OBJECTIVE: The origins of cardiovascular and renal disease in type 1 diabetes begin during childhood. We aimed to evaluate carotid (cIMT) and aortic intima-media thickness (aIMT) and their relationship with cardiovascular risk factors and urinary albumin excretion in adolescents with type 1 diabetes in the Adolescent Type 1 Diabetes cardio-renal Intervention Trial (AdDIT).
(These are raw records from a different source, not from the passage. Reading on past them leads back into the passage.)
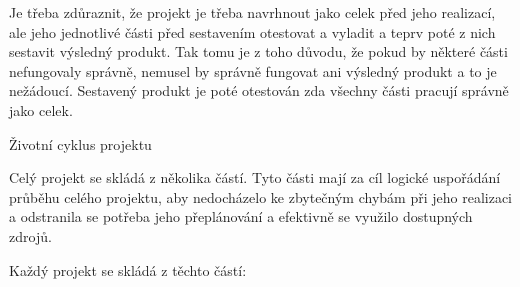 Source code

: Je třeba zdůraznit, že projekt je třeba navrhnout jako celek před jeho realizací, ale jeho jednotlivé části před sestavením otestovat a vyladit a teprv poté z nich sestavit výsledný produkt. Tak tomu je z toho důvodu, že pokud by některé části nefungovaly správně, nemusel by správně fungovat ani výsledný produkt a to je nežádoucí. Sestavený produkt je poté otestován zda všechny části pracují správně jako celek.

\chap Životní cyklus projektu

Celý projekt se skládá z několika částí. Tyto části mají za cíl logické uspořádání průběhu celého projektu, aby nedocházelo ke zbytečným chybám při jeho realizaci a odstranila se potřeba jeho přeplánování a efektivně se využilo dostupných zdrojů.

Každý projekt se skládá z těchto částí:


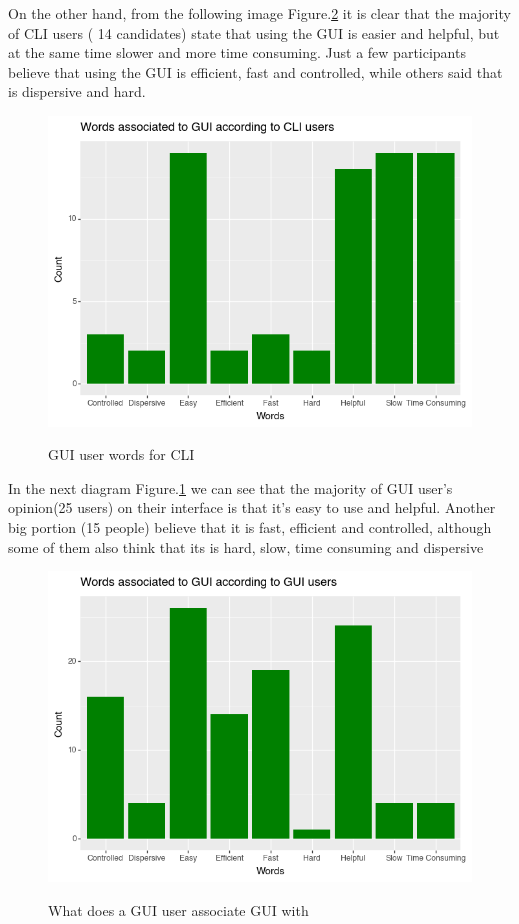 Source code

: \documentclass[]{report}
\begin{document}
	On the other hand, from the following image Figure.\ref{fig: 16} it is clear that the majority of CLI users ( 14 candidates) state that using the GUI is easier and helpful, but at the same time slower and more time consuming. Just a few participants believe that using the GUI is efficient, fast and controlled, while others said that is dispersive and hard.
	\begin{figure}[H]
		\centering
		\includegraphics[width=0.75\linewidth]{WordsGUIfromCLI}\\
		\caption{GUI user words for CLI}
		\label{fig: 17}
	\end{figure}
	
	In the next diagram Figure.\ref{fig: 17} we can see that the majority of GUI user's opinion(25 users) on their interface is that it's easy to use and helpful. Another big portion (15 people) believe that it is fast, efficient and controlled, although some of them also think that its is hard, slow, time consuming and dispersive
	
	\begin{figure}[H]
		\centering
		\includegraphics[width=0.75\linewidth]{WordsGUIfromGUI}\\
		\caption{What does a GUI user associate GUI with}
		\label{fig: 16}
	\end{figure}
	
\end{document}

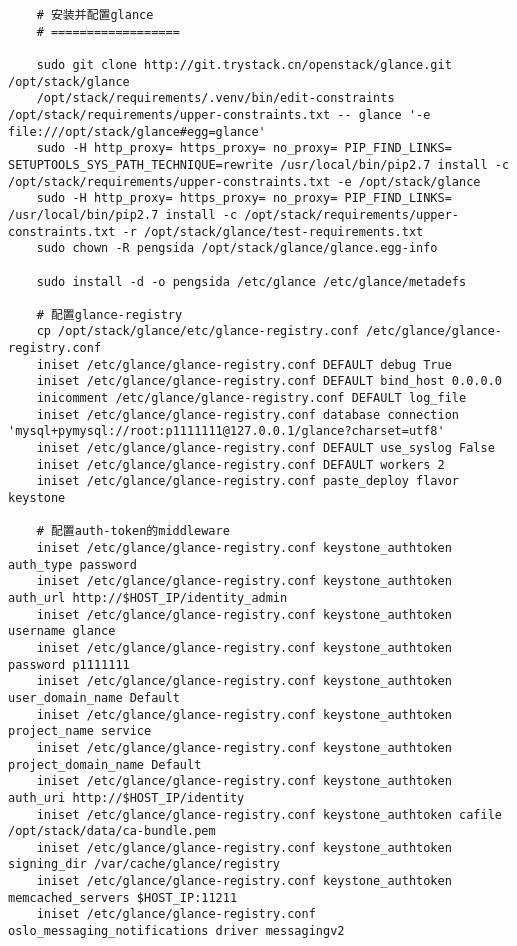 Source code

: \documentclass[a4paper,left=1.5cm,right=1.5cm,11pt]{article}
\begin{document}
\begin{lstlisting}
	# 安装并配置glance
	# ==================

	sudo git clone http://git.trystack.cn/openstack/glance.git /opt/stack/glance
	/opt/stack/requirements/.venv/bin/edit-constraints /opt/stack/requirements/upper-constraints.txt -- glance '-e file:///opt/stack/glance#egg=glance'
	sudo -H http_proxy= https_proxy= no_proxy= PIP_FIND_LINKS= SETUPTOOLS_SYS_PATH_TECHNIQUE=rewrite /usr/local/bin/pip2.7 install -c /opt/stack/requirements/upper-constraints.txt -e /opt/stack/glance
	sudo -H http_proxy= https_proxy= no_proxy= PIP_FIND_LINKS= /usr/local/bin/pip2.7 install -c /opt/stack/requirements/upper-constraints.txt -r /opt/stack/glance/test-requirements.txt
	sudo chown -R pengsida /opt/stack/glance/glance.egg-info

	sudo install -d -o pengsida /etc/glance /etc/glance/metadefs

	# 配置glance-registry
    cp /opt/stack/glance/etc/glance-registry.conf /etc/glance/glance-registry.conf
    iniset /etc/glance/glance-registry.conf DEFAULT debug True
    iniset /etc/glance/glance-registry.conf DEFAULT bind_host 0.0.0.0
    inicomment /etc/glance/glance-registry.conf DEFAULT log_file
	iniset /etc/glance/glance-registry.conf database connection 'mysql+pymysql://root:p1111111@127.0.0.1/glance?charset=utf8'
    iniset /etc/glance/glance-registry.conf DEFAULT use_syslog False
    iniset /etc/glance/glance-registry.conf DEFAULT workers 2
    iniset /etc/glance/glance-registry.conf paste_deploy flavor keystone
	
	# 配置auth-token的middleware
	iniset /etc/glance/glance-registry.conf keystone_authtoken auth_type password
    iniset /etc/glance/glance-registry.conf keystone_authtoken auth_url http://$HOST_IP/identity_admin
    iniset /etc/glance/glance-registry.conf keystone_authtoken username glance
    iniset /etc/glance/glance-registry.conf keystone_authtoken password p1111111
    iniset /etc/glance/glance-registry.conf keystone_authtoken user_domain_name Default
    iniset /etc/glance/glance-registry.conf keystone_authtoken project_name service
    iniset /etc/glance/glance-registry.conf keystone_authtoken project_domain_name Default
    iniset /etc/glance/glance-registry.conf keystone_authtoken auth_uri http://$HOST_IP/identity
    iniset /etc/glance/glance-registry.conf keystone_authtoken cafile /opt/stack/data/ca-bundle.pem
    iniset /etc/glance/glance-registry.conf keystone_authtoken signing_dir /var/cache/glance/registry
    iniset /etc/glance/glance-registry.conf keystone_authtoken memcached_servers $HOST_IP:11211
    iniset /etc/glance/glance-registry.conf oslo_messaging_notifications driver messagingv2
    

\end{lstlisting}
\end{document}
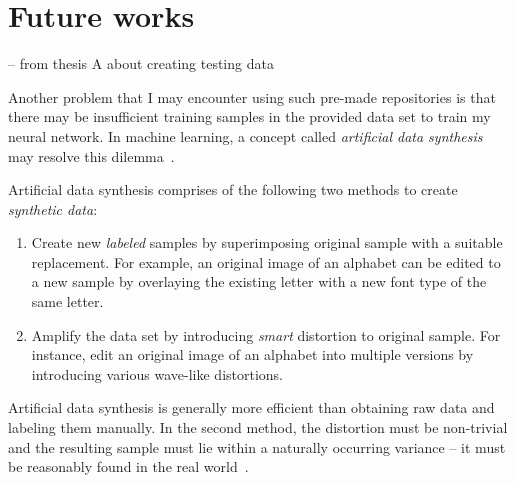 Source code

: \section{Future works} \label{se:eval.future}



-- from thesis A about creating testing data

Another problem that I may encounter using such pre-made repositories is that there may be insufficient training samples in the provided data set to train my neural network. In machine learning, a concept called \textit{artificial data synthesis} may resolve this dilemma~\cite{Ng12}. 

Artificial data synthesis comprises of the following two methods to create \textit{synthetic data}: 
\begin{enumerate}
\item Create new \textit{labeled} samples by superimposing original sample with a suitable replacement. For example, an original image of an alphabet can be edited to a new sample by overlaying the existing letter with a new font type of the same letter.
\item Amplify the data set by introducing \textit{smart} distortion to original sample. For instance, edit an original image of an alphabet into multiple versions by introducing various wave-like distortions.
\end{enumerate}

Artificial data synthesis is generally more efficient than obtaining raw data and labeling them manually. In the second method, the distortion must be non-trivial and the resulting sample must lie within a naturally occurring variance -- it must be reasonably found in the real world~\cite{Ng12}.

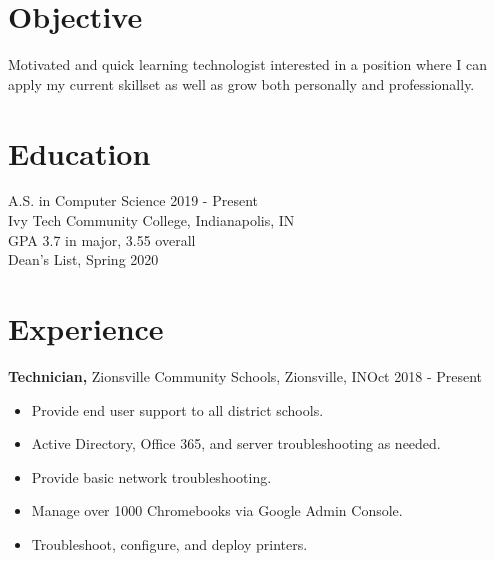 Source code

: \documentclass[margin]{res}
\begin{document}
 
 
 
\address{{\bf Address} \\ 417 W North St \\ Lebanon, IN 46052  \\
        }
\address{{\bf Contact Information} \\ sdixon@posteo.net \\ https://sjd.im \\
        (317) 450-8066}

 
\begin{resume} 
 
\section{Objective} 
Motivated and quick learning technologist interested in a position where I can apply my current skillset as well as grow both personally and professionally. 

\section{Education} 
A.S. in Computer Science \hfill2019 - Present\\
Ivy Tech Community College, Indianapolis, IN\\
GPA 3.7 in major, 3.55 overall\\
Dean's List, Spring 2020
 

\section{Experience}
 {\bf Technician,} Zionsville Community Schools, Zionsville, IN\hfill Oct 2018 - Present
 \begin{itemize} \itemsep -2pt  %
 \item Provide end user support to all district schools.
 \item Active Directory, Office 365, and server troubleshooting as needed.
 \item Provide basic network troubleshooting.
 \item Manage over 1000 Chromebooks via Google Admin Console.
 \item Troubleshoot, configure, and deploy printers.
 \end{itemize}


\end{resume}
\end{document}
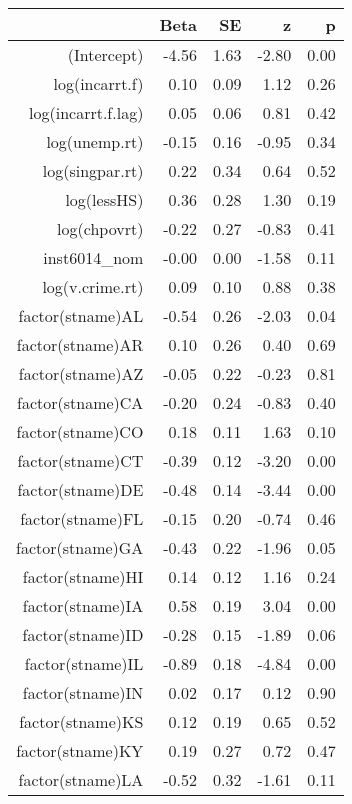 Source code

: \begin{table}[ht]
\centering
\begin{tabular}{rrrrr}
  \hline
 & Beta & SE & z & p \\ 
  \hline
(Intercept) & -4.56 & 1.63 & -2.80 & 0.00 \\ 
  log(incarrt.f) & 0.10 & 0.09 & 1.12 & 0.26 \\ 
  log(incarrt.f.lag) & 0.05 & 0.06 & 0.81 & 0.42 \\ 
  log(unemp.rt) & -0.15 & 0.16 & -0.95 & 0.34 \\ 
  log(singpar.rt) & 0.22 & 0.34 & 0.64 & 0.52 \\ 
  log(lessHS) & 0.36 & 0.28 & 1.30 & 0.19 \\ 
  log(chpovrt) & -0.22 & 0.27 & -0.83 & 0.41 \\ 
  inst6014\_nom & -0.00 & 0.00 & -1.58 & 0.11 \\ 
  log(v.crime.rt) & 0.09 & 0.10 & 0.88 & 0.38 \\ 
  factor(stname)AL & -0.54 & 0.26 & -2.03 & 0.04 \\ 
  factor(stname)AR & 0.10 & 0.26 & 0.40 & 0.69 \\ 
  factor(stname)AZ & -0.05 & 0.22 & -0.23 & 0.81 \\ 
  factor(stname)CA & -0.20 & 0.24 & -0.83 & 0.40 \\ 
  factor(stname)CO & 0.18 & 0.11 & 1.63 & 0.10 \\ 
  factor(stname)CT & -0.39 & 0.12 & -3.20 & 0.00 \\ 
  factor(stname)DE & -0.48 & 0.14 & -3.44 & 0.00 \\ 
  factor(stname)FL & -0.15 & 0.20 & -0.74 & 0.46 \\ 
  factor(stname)GA & -0.43 & 0.22 & -1.96 & 0.05 \\ 
  factor(stname)HI & 0.14 & 0.12 & 1.16 & 0.24 \\ 
  factor(stname)IA & 0.58 & 0.19 & 3.04 & 0.00 \\ 
  factor(stname)ID & -0.28 & 0.15 & -1.89 & 0.06 \\ 
  factor(stname)IL & -0.89 & 0.18 & -4.84 & 0.00 \\ 
  factor(stname)IN & 0.02 & 0.17 & 0.12 & 0.90 \\ 
  factor(stname)KS & 0.12 & 0.19 & 0.65 & 0.52 \\ 
  factor(stname)KY & 0.19 & 0.27 & 0.72 & 0.47 \\ 
  factor(stname)LA & -0.52 & 0.32 & -1.61 & 0.11 \\ 

\end{tabular}
\end{table}
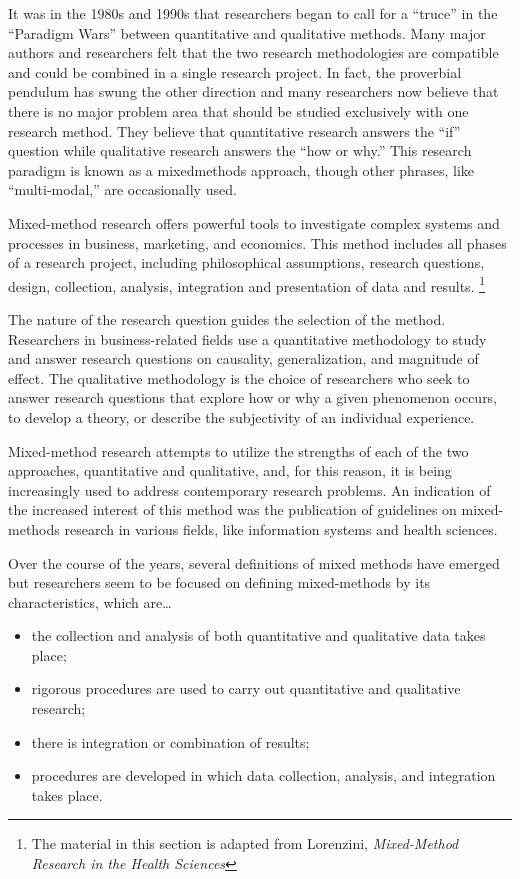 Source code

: It was in the 1980s and 1990s that researchers began to call for a ``truce'' in the ``Paradigm Wars'' between quantitative and qualitative methods. Many major authors and researchers felt that the two research methodologies are compatible and could be combined in a single research project. In fact, the proverbial pendulum has swung the other direction and many researchers now believe that there is no major problem area that should be studied exclusively with one research method. They believe that quantitative research answers the ``if'' question while qualitative research answers the ``how or why.'' This research paradigm is known as a \gls{mixedmethods} approach, though other phrases, like ``multi-modal,'' are occasionally used.

Mixed-method research offers powerful tools to investigate complex systems and processes in business, marketing, and economics. This method includes all phases of a research project, including philosophical assumptions, research questions, design, collection, analysis, integration and presentation of data and results. \footnote{The material in this section is adapted from Lorenzini, \textit{Mixed-Method Research in the Health Sciences}\cite{lorenzini2017mixed}}

The nature of the research question guides the selection of the method. Researchers in business-related fields use a quantitative methodology to study and answer research questions on causality, generalization, and magnitude of effect. The qualitative methodology is the choice of researchers who seek to answer research questions that explore how or why a given phenomenon occurs, to develop a theory, or describe the subjectivity of an individual experience.

Mixed-method research attempts to utilize the strengths of each of the two approaches, quantitative and qualitative, and, for this reason, it is being increasingly used to address contemporary research problems. An indication of the increased interest of this method was the publication of guidelines on mixed-methods research in various fields, like information systems\cite{venkatesh2013bridging} and health sciences\cite{creswell2004designing}.

Over the course of the years, several definitions of mixed methods have emerged but researchers seem to be focused on defining mixed-methods by its characteristics, which are\ldots

\begin{itemize}
	
	\item the collection and analysis of both quantitative and qualitative data takes place;

	\item rigorous procedures are used to carry out quantitative and qualitative research;

	\item there is integration or combination of results;

	\item procedures are developed in which data collection, analysis, and integration takes place.

\end{itemize}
RESEARCH DESIGN AND METHODS: A total of 406 adolescents with type 1 diabetes, who were 14.1 ± 1.9 years old with type 1 diabetes duration of 6.7 ± 3.7 years, and 57 age-matched control subjects provided clinical and biochemical data and ultrasound measurements of vascular structure (cIMT and aIMT). Vascular endothelial and smooth muscle function was also measured in 123 of 406 with type 1 diabetes and all control subjects. RESULTS: In type 1 diabetic subjects, mean/maximal aIMT (P < 0.006; <0.008), but not mean/maximal cIMT, was greater than in control subjects. Mean/maximal aIMT related to urinary albumin-to-creatinine ratio (multiple regression coefficient [SE], 0.013 [0.006], P = 0.03; 0.023 [0.007], P = 0.002), LDL cholesterol (0.019 [0.008], P = 0.02; 0.025 [0.011], P = 0.02), and age (0.010 [0.004], P = 0.004; 0.012 [0.005], P = 0.01), independent of other variables. Mean/maximal cIMT was greater in males (0.023 [0.006], P = 0.02; 0.029 [0.007], P < 0.0001), and mean cIMT related independently to systolic blood pressure (0.001 [0.001], P = 0.04). Vascular smooth muscle function related to aIMT and cIMT but not to urinary albumin excretion. CONCLUSIONS: aIMT may be a more sensitive marker of atherosclerosis than cIMT in type 1 diabetes during mid-adolescence. Higher urinary albumin excretion, even within the normal range, is associated with early atherosclerosis and should direct clinical attention to modifiable cardiovascular risk factors.